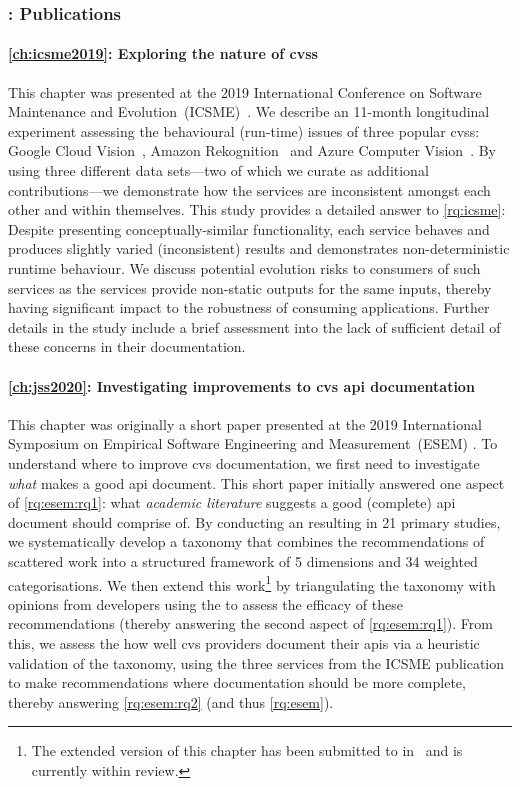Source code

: \subsubsection{: Publications}

\paragraph{\cref{ch:icsme2019}: Exploring the nature of \glspl{cvs}} This chapter was presented at the 2019 International Conference on Software Maintenance and Evolution~(ICSME)~\citep{Cummaudo:2019icsme}. We describe an 11-month longitudinal experiment assessing the behavioural (run-time) issues of three popular \glspl{cvs}: Google Cloud Vision~, Amazon Rekognition~ and Azure Computer Vision~. By using three different data sets---two of which we curate as additional contributions---we demonstrate how the services are inconsistent amongst each other and within themselves. This study provides a detailed answer to \ref{rq:icsme}: Despite presenting conceptually-similar functionality, each service behaves and produces slightly varied (inconsistent) results and demonstrates non-deterministic runtime behaviour. We discuss potential evolution risks to consumers of such services as the services provide non-static outputs for the same inputs, thereby having significant impact to the robustness of consuming applications. Further details in the study include a brief assessment into the lack of sufficient detail of these concerns in their documentation.

\paragraph{\cref{ch:jss2020}: Investigating improvements to \gls{cvs} \gls{api} documentation} This chapter was originally a short paper presented at the 2019 International Symposium on Empirical Software Engineering and Measurement~(ESEM) \citep{Cummaudo:2020icse}. To understand where to improve \gls{cvs} documentation, we first need to investigate \textit{what} makes a good \gls{api} document. This short paper initially answered one aspect of \ref{rq:esem:rq1}: what \textit{academic literature} suggests a good (complete) \gls{api} document should comprise of. By conducting an  resulting in 21 primary studies, we systematically develop a taxonomy that combines the recommendations of scattered work into a structured framework of 5 dimensions and 34 weighted categorisations. We then extend this work\footnote{The extended version of this chapter has been submitted to  in~\citep{Cummaudo:2020jss} and is currently within review.} by triangulating the taxonomy with opinions from developers using the  to assess the efficacy of these recommendations (thereby answering the second aspect of \ref{rq:esem:rq1}). From this, we assess the how well \gls{cvs} providers document their \glspl{api} via a heuristic validation of the taxonomy, using the three services from the ICSME publication to make recommendations where documentation should be more complete, thereby answering \ref{rq:esem:rq2} (and thus \ref{rq:esem}).

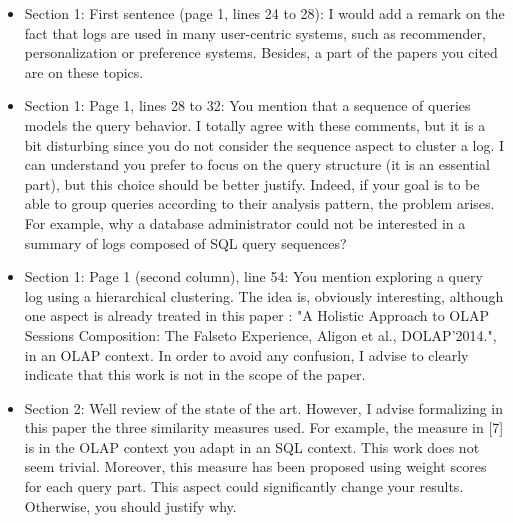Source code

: \begin{itemize}

\item Section 1: First sentence (page 1, lines 24 to 28): I would add a remark on the fact that logs are used in many user-centric systems, such as recommender, personalization or preference systems. Besides, a part of the papers you cited are on these topics.


\item Section 1: Page 1, lines 28 to 32: You mention that a sequence of queries models the query behavior. I totally agree with these comments, but it is a bit disturbing since you do not consider the sequence aspect to cluster a log. I can understand you prefer to focus on the query structure (it is an essential part), but this choice should be better justify. Indeed, if your goal is to be able to group queries according to their analysis pattern, the problem arises. For example, why a database administrator could not be interested in a summary of logs composed of SQL query sequences?


\item Section 1: Page 1 (second column), line 54: You mention exploring a query log using a hierarchical clustering. The idea is, obviously interesting, although one aspect is already treated in this paper : "A Holistic Approach to OLAP Sessions Composition: The Falseto Experience, Aligon et al., DOLAP'2014.", in an OLAP context. In order to avoid any confusion, I advise to clearly indicate that this work is not in the scope of the paper.


\item Section 2: Well review of the state of the art.
However, I advise formalizing in this paper the three similarity measures used. For example, the measure in [7] is in the OLAP context you adapt in an SQL context. This work does not seem trivial. Moreover, this measure has been proposed using weight scores for each query part. This aspect could significantly change your results. Otherwise, you should justify why.


\end{itemize}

========

Print the material again word for word. Please drop every picture.

Source code

: \subsubsection{: Publications}

\paragraph{\cref{ch:icsme2019}: Exploring the nature of \glspl{cvs}} This chapter was presented at the 2019 International Conference on Software Maintenance and Evolution~(ICSME)~\citep{Cummaudo:2019icsme}. We describe an 11-month longitudinal experiment assessing the behavioural (run-time) issues of three popular \glspl{cvs}: Google Cloud Vision~, Amazon Rekognition~ and Azure Computer Vision~. By using three different data sets---two of which we curate as additional contributions---we demonstrate how the services are inconsistent amongst each other and within themselves. This study provides a detailed answer to \ref{rq:icsme}: Despite presenting conceptually-similar functionality, each service behaves and produces slightly varied (inconsistent) results and demonstrates non-deterministic runtime behaviour. We discuss potential evolution risks to consumers of such services as the services provide non-static outputs for the same inputs, thereby having significant impact to the robustness of consuming applications. Further details in the study include a brief assessment into the lack of sufficient detail of these concerns in their documentation.

\paragraph{\cref{ch:jss2020}: Investigating improvements to \gls{cvs} \gls{api} documentation} This chapter was originally a short paper presented at the 2019 International Symposium on Empirical Software Engineering and Measurement~(ESEM) \citep{Cummaudo:2020icse}. To understand where to improve \gls{cvs} documentation, we first need to investigate \textit{what} makes a good \gls{api} document. This short paper initially answered one aspect of \ref{rq:esem:rq1}: what \textit{academic literature} suggests a good (complete) \gls{api} document should comprise of. By conducting an  resulting in 21 primary studies, we systematically develop a taxonomy that combines the recommendations of scattered work into a structured framework of 5 dimensions and 34 weighted categorisations. We then extend this work\footnote{The extended version of this chapter has been submitted to  in~\citep{Cummaudo:2020jss} and is currently within review.} by triangulating the taxonomy with opinions from developers using the  to assess the efficacy of these recommendations (thereby answering the second aspect of \ref{rq:esem:rq1}). From this, we assess the how well \gls{cvs} providers document their \glspl{api} via a heuristic validation of the taxonomy, using the three services from the ICSME publication to make recommendations where documentation should be more complete, thereby answering \ref{rq:esem:rq2} (and thus \ref{rq:esem}).

Source code

: \begin{itemize}

\item Section 1: First sentence (page 1, lines 24 to 28): I would add a remark on the fact that logs are used in many user-centric systems, such as recommender, personalization or preference systems. Besides, a part of the papers you cited are on these topics.


\item Section 1: Page 1, lines 28 to 32: You mention that a sequence of queries models the query behavior. I totally agree with these comments, but it is a bit disturbing since you do not consider the sequence aspect to cluster a log. I can understand you prefer to focus on the query structure (it is an essential part), but this choice should be better justify. Indeed, if your goal is to be able to group queries according to their analysis pattern, the problem arises. For example, why a database administrator could not be interested in a summary of logs composed of SQL query sequences?


\item Section 1: Page 1 (second column), line 54: You mention exploring a query log using a hierarchical clustering. The idea is, obviously interesting, although one aspect is already treated in this paper : "A Holistic Approach to OLAP Sessions Composition: The Falseto Experience, Aligon et al., DOLAP'2014.", in an OLAP context. In order to avoid any confusion, I advise to clearly indicate that this work is not in the scope of the paper.


\item Section 2: Well review of the state of the art.
However, I advise formalizing in this paper the three similarity measures used. For example, the measure in [7] is in the OLAP context you adapt in an SQL context. This work does not seem trivial. Moreover, this measure has been proposed using weight scores for each query part. This aspect could significantly change your results. Otherwise, you should justify why.


\end{itemize}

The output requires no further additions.